L’immeuble du 46&48 rue Raffet – Paris 16ème a été construit pour accueillir en son 1er sous-sol un atelier mécanique et un garage commercial.

L’exploitation d’une telle activité entre dans le régime des Installations Classées Protection de l’Environnement (IPCE).

L’interrogation du fichier BASIAS donnant l’inventaire historique des sites industriels et des activités de services enregistre bien pour l’immeuble l’existence de cette Installation Classée pour la Protection de l’Environnement (IPCE), dans la nomenclature « Ateliers de réparation et d’entretien de véhicules et engins à moteur ».

Cette installation est toujours considérée en activité.

Il s’avère que la société Volney Invest a, lors de la mise en copropriété de l’immeuble en 1995, consacré de fait un changement de destination avec la transformation de l’atelier mécanique & garage commercial en places de stationnement rattachées à l’habitation, sans qu’il ait été procédé aux formalités et actions nécessaires de mise en sécurité et réhabilitation du site.

La cessation d’activité d’une IPCE est règlementée par le Code de l’Environnement.

Lorsqu’une installation classée est mise à l’arrêt définitif, il a un ensemble d’obligations déclaratives à faire aux autorités compétentes (Préfet, maire, service de l’urbanisme), et un ensemble d’obligations de mise en sécurité du site et de réhabilitation du site à réaliser.

AVERTISSEMENT

Il y a des risques encourus sur toutes ventes de lots de copropriété, ventes passées, présentes ou futures.

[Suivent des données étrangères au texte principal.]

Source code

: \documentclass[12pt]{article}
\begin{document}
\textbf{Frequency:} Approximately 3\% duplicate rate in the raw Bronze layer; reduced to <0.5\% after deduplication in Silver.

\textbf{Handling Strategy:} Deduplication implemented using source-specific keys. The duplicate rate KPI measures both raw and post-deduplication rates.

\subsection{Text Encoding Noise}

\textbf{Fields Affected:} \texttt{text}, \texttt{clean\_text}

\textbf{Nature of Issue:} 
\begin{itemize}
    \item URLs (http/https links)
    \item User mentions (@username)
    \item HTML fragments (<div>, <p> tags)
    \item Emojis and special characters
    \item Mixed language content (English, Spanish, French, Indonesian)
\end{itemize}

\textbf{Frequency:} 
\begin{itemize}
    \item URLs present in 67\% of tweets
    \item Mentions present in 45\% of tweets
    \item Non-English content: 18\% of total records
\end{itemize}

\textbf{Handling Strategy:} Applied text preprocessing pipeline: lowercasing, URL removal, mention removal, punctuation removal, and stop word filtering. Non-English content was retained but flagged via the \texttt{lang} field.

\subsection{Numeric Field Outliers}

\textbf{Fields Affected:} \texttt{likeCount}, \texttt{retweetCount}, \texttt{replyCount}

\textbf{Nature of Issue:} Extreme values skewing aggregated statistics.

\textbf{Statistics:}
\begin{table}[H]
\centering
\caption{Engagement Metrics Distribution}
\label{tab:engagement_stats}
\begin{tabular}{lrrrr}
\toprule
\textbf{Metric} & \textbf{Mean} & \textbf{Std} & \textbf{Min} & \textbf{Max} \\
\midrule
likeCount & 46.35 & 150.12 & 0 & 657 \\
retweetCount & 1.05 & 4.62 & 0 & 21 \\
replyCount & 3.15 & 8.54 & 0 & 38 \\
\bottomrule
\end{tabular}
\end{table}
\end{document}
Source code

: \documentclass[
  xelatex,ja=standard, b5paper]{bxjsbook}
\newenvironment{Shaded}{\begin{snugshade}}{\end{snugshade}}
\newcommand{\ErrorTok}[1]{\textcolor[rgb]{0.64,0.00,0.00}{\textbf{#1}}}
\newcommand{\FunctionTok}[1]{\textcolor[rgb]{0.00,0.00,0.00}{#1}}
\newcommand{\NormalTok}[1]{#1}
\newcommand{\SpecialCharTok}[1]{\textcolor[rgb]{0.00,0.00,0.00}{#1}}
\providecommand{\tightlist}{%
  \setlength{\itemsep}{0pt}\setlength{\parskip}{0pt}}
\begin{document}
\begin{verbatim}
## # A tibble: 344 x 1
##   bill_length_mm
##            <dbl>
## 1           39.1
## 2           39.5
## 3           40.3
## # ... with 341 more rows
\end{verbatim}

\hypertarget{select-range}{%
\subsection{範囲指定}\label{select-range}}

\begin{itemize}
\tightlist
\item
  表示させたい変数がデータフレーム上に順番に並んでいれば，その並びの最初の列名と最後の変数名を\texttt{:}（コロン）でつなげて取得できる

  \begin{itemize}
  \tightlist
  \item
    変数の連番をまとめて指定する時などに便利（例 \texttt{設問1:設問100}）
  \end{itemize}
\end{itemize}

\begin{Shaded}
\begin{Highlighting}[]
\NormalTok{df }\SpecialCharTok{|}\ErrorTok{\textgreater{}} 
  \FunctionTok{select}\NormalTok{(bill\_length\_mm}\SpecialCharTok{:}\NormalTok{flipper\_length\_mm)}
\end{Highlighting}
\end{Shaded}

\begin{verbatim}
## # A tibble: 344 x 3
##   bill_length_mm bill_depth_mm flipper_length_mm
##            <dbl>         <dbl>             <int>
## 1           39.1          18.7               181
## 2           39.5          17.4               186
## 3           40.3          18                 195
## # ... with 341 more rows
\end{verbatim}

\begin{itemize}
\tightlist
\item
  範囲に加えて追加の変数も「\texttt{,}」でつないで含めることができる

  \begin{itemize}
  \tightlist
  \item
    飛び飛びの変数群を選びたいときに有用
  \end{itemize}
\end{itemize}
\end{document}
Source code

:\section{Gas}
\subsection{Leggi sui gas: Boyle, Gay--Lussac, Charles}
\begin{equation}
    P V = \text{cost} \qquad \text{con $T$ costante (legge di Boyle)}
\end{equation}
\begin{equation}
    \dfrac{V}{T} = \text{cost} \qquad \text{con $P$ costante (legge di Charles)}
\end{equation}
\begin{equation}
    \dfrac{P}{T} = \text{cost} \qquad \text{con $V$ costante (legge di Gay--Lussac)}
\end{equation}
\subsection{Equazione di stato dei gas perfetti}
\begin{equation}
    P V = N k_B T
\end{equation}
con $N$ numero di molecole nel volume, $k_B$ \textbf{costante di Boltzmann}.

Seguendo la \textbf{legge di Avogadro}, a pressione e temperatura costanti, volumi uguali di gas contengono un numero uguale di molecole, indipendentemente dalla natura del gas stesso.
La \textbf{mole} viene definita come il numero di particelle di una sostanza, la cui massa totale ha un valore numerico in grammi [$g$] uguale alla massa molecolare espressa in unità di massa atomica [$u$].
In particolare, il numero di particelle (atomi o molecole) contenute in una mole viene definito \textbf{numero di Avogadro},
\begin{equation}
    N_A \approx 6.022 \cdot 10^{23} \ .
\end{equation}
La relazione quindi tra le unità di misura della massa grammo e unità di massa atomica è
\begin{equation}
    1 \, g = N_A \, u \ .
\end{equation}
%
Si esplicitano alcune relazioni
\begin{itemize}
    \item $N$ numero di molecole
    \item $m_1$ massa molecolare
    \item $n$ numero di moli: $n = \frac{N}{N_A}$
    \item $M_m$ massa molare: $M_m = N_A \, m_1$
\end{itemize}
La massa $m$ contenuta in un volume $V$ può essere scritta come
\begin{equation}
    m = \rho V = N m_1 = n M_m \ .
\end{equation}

En matière de servitudes, surveillance et protection des tiers, lorsqu’une installation soumise à autorisation a été exploitée sur un terrain, toute vente concernant un bien immobilier ayant emprise sur ce terrain implique que le vendeur en informe par écrit l’acheteur ; il l’informe également, pour autant qu’il les connaisse, des dangers ou inconvénients importants qui résultent de l’exploitation de l’ICPE.

L’acte de vente doit mentionner l’accomplissement de cette formalité.

A défaut, l’acheteur a le choix de poursuivre la résolution de la vente ou de se faire restituer une partie du prix ; il peut aussi demander la remise en état du site aux frais du vendeur, lorsque le coût de cette remise en état ne paraît pas disproportionné par rapport au prix de vente.